Univariate normal distribution

The normal distribution , also known as the Gaussian distribution, is so called because its based on the Gaussian function . This distribution is defined by two parameters: the mean $\mu$, which is the expected value of the distribution, and the standard deviation $\sigma$, which corresponds to the expected deviation from the mean. The square of the standard deviation is typically referred to as the variance $\sigma^2$. We denote this distribution as:

$$ \mathcal{N}(\mu, \sigma^2) $$

Given this mean and variance we can calculate the probility densitiy function (pdf) of the normal distribution with the normalised Gaussian function. For a value $x$ the density is:

$$ p(x \mid \mu, \sigma) = \frac{1}{\sqrt{2\pi\sigma^2}} e^{\textstyle \left( -\frac{(x - \mu)^2}{2\sigma^2}\right)} $$

We call this distribution the univariate normal because it consists of only one random normal variable. Some examples of univariate normal distributions with different mean and variance are plotted in the next figure:

In [2]:
def univariate_normal(x, mean, variance):
    """pdf of the univariate normal distribution."""
    return (1. / np.sqrt(2 * np.pi * variance)) * np.exp(
        -(x - mean)**2 / (2 * variance))
In [3]:

Multivariate normal distribution

The multivariate normal distribution is a multidimensional generalisation of the one-dimensional normal distribution . It represents the distribution of a multivariate random variable that is made up of multiple random variables that can be correlated with eachother.

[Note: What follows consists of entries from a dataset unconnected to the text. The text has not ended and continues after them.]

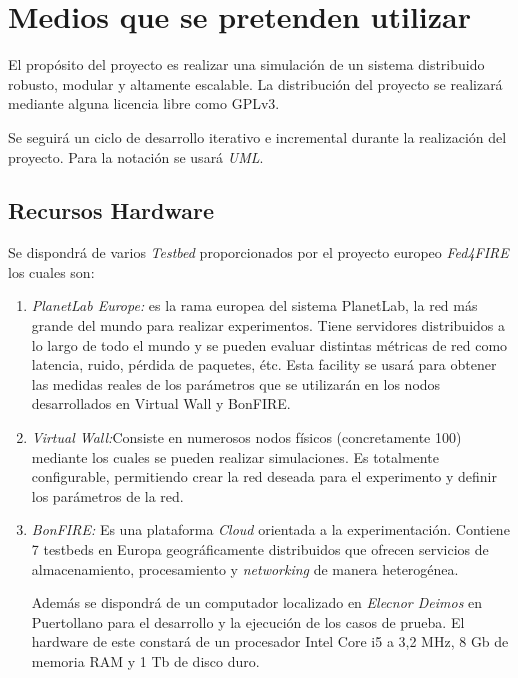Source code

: 
\section{Medios que se pretenden utilizar}
\label{sec:medios}

El propósito del proyecto es realizar una simulación de un sistema distribuido robusto, modular y altamente escalable.
La distribución del proyecto se realizará mediante alguna licencia libre como GPLv3\cite{GPLv3}.

Se seguirá un ciclo de desarrollo iterativo e incremental durante la realización del proyecto.
Para la notación se usará \emph{UML}\cite{UML}.

\subsection{Recursos Hardware}
\label{sec:hardware}
Se dispondrá de varios \emph{Testbed} proporcionados por el proyecto europeo \emph{Fed4FIRE} los cuales son:
\begin{enumerate}
\item \emph{PlanetLab Europe\cite{PLE}:} es la rama europea del sistema PlanetLab, la red más grande del mundo para realizar experimentos. Tiene servidores distribuidos a lo largo de todo el mundo y se pueden evaluar distintas métricas de red como latencia, ruido, pérdida de paquetes, étc. Esta facility se usará para obtener las medidas reales de los parámetros que se utilizarán en los nodos desarrollados en Virtual Wall y BonFIRE.

\item \emph{Virtual Wall\cite{VW}:}Consiste en numerosos nodos físicos (concretamente 100) mediante los cuales se pueden realizar simulaciones. Es totalmente configurable, permitiendo crear la red deseada para el experimento y definir los parámetros de la red.
\item \emph{BonFIRE\cite{BF}:} Es una plataforma \emph{Cloud} orientada a la experimentación. Contiene 7 testbeds en Europa geográficamente distribuidos que ofrecen servicios de almacenamiento, procesamiento y \emph{networking} de manera heterogénea.

Además se dispondrá de un computador localizado en \emph{Elecnor Deimos} en Puertollano para el desarrollo y la ejecución de los casos de prueba. El hardware de este constará de un procesador Intel Core i5 a 3,2 MHz, 8 Gb de memoria RAM y 1 Tb de disco duro.

\end{enumerate}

Like the normal distribution, the multivariate normal is defined by sets of parameters: the mean vector $\mathbf{\mu}$, which is the expected value of the distribution; and the covariance matrix $\Sigma$, which measures how dependend two random variables are and how they change together. We denote the covariance between variable $X$ and $Y$ as $C(X,Y)$.

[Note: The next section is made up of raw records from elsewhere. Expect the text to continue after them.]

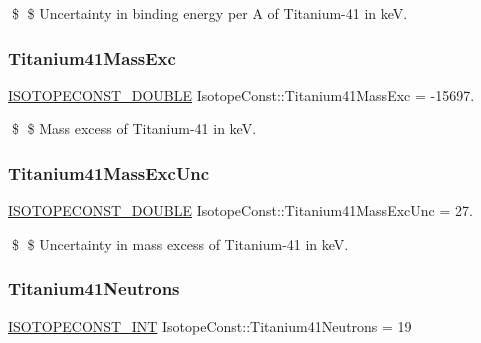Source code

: \$ \$ Uncertainty in binding energy per A of Titanium-\/41 in keV. \mbox{\label{group___isotope_const-_titanium-_ti41_gaa92c6821a25cc351f32e5e8dc4d495bf}} 
\subsubsection{\texorpdfstring{Titanium41\+Mass\+Exc}{Titanium41MassExc}}
{\footnotesize\ttfamily \mbox{\hyperlink{group___isotope_const-_macros_ga8f45a7272ce02c0b4c65c44636ed719a}{I\+S\+O\+T\+O\+P\+E\+C\+O\+N\+S\+T\+\_\+\+D\+O\+U\+B\+LE}} Isotope\+Const\+::\+Titanium41\+Mass\+Exc = -\/15697.}

\$ \$ Mass excess of Titanium-\/41 in keV. \mbox{\label{group___isotope_const-_titanium-_ti41_gaeaa4681b87bdb19654b27ef4d8522555}} 
\subsubsection{\texorpdfstring{Titanium41\+Mass\+Exc\+Unc}{Titanium41MassExcUnc}}
{\footnotesize\ttfamily \mbox{\hyperlink{group___isotope_const-_macros_ga8f45a7272ce02c0b4c65c44636ed719a}{I\+S\+O\+T\+O\+P\+E\+C\+O\+N\+S\+T\+\_\+\+D\+O\+U\+B\+LE}} Isotope\+Const\+::\+Titanium41\+Mass\+Exc\+Unc = 27.}

\$ \$ Uncertainty in mass excess of Titanium-\/41 in keV. \mbox{\label{group___isotope_const-_titanium-_ti41_ga921475f62dc0776ba0ac22cd45b6ae63}} 
\subsubsection{\texorpdfstring{Titanium41\+Neutrons}{Titanium41Neutrons}}
{\footnotesize\ttfamily \mbox{\hyperlink{group___isotope_const-_macros_ga5f18360b3e99483a35c32d789e62621c}{I\+S\+O\+T\+O\+P\+E\+C\+O\+N\+S\+T\+\_\+\+I\+NT}} Isotope\+Const\+::\+Titanium41\+Neutrons = 19}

The multivariate normal with dimensionality $d$ has a joint probability density given by:

$$ p(\mathbf{x} \mid \mathbf{\mu}, \Sigma) = \frac{1}{\sqrt{(2\pi)^d \lvert\Sigma\rvert}} e^{\textstyle \left( -\frac{1}{2}(\mathbf{x} - \mathbf{\mu})^T \Sigma^{-1} (\mathbf{x} - \mathbf{\mu}) \right)} $$

Where $\mathbf{x}$ a random vector of size $d$, $\mathbf{\mu}$ is the mean vector, $\Sigma$ is the ( symmetric , positive definite ) covariance matrix (of size $d \times d$), and $\lvert\Sigma\rvert$ its determinant . We denote this multivariate normal distribution as:

$$ \mathcal{N}(\mathbf{\mu}, \Sigma) $$

In [4]:
def multivariate_normal(x, d, mean, covariance):
    """pdf of the multivariate normal distribution."""
    x_m = x - mean
    return 1. / (np.sqrt((2 * np.pi)**d * np.linalg.det(
        covariance))) * np.exp(-(np.linalg.solve(
        covariance, x_m) / 2)

Examples of two bivariate normal distributions are plotted below.

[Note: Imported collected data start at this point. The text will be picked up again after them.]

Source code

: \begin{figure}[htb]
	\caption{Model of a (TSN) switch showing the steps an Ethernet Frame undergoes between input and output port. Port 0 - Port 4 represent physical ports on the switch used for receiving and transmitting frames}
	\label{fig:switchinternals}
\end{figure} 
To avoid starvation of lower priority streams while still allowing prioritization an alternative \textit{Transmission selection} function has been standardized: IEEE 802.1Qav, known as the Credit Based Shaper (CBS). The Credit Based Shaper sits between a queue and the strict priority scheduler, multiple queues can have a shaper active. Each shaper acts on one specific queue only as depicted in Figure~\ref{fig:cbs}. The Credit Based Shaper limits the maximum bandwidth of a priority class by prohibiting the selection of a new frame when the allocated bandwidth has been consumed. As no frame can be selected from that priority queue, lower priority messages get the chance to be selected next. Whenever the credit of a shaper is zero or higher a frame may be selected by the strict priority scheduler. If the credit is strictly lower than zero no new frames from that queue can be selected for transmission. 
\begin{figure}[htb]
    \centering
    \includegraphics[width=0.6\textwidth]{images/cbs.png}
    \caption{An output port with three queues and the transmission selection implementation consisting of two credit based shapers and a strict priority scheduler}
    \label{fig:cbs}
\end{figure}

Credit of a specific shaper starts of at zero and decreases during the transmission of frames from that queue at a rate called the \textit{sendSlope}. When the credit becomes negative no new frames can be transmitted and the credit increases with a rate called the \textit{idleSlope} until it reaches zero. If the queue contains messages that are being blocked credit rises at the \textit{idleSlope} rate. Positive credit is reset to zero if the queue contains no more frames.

The figure on the left is a bivariate distribution with the covariance between $x_1$ and $x_2$ set to $0$ so that these 2 variables are independent:

$$ \mathcal{N}\left( \begin{bmatrix} 0 \\ 0 \end{bmatrix}, \begin{bmatrix} 1 & 0 \\ 0 & 2 \end{bmatrix}\right) $$

The figure on the right is a bivariate distribution with the covariance between $x_1$ and $x_2$ set to be different than $0$ so that both variables are correlated. Increasing $x_1$ will increase the probability that $x_2$ will also increase:

$$ \mathcal{N}\left( \begin{bmatrix} 0 \\ 1 \end{bmatrix}, \begin{bmatrix} 1 & 0.8 \\ 0.8 & 2 \end{bmatrix}\right) $$

In [5]:

Mean and Variance of affine transformations of the multivariate normal

It is possible to transform a multivariate normal distribution into a new normal distribution with an affine transformation . More specificaly if $X$ is normally distributed and $Y = LX + u$ with $L$ a linear transformation and $u$ a vector then $Y$ is also normally distributed with mean $\mu_{Y} = u + L\mu_{X}$ and covariance matrix $\Sigma_{Y} = L\Sigma_{X}L^T$.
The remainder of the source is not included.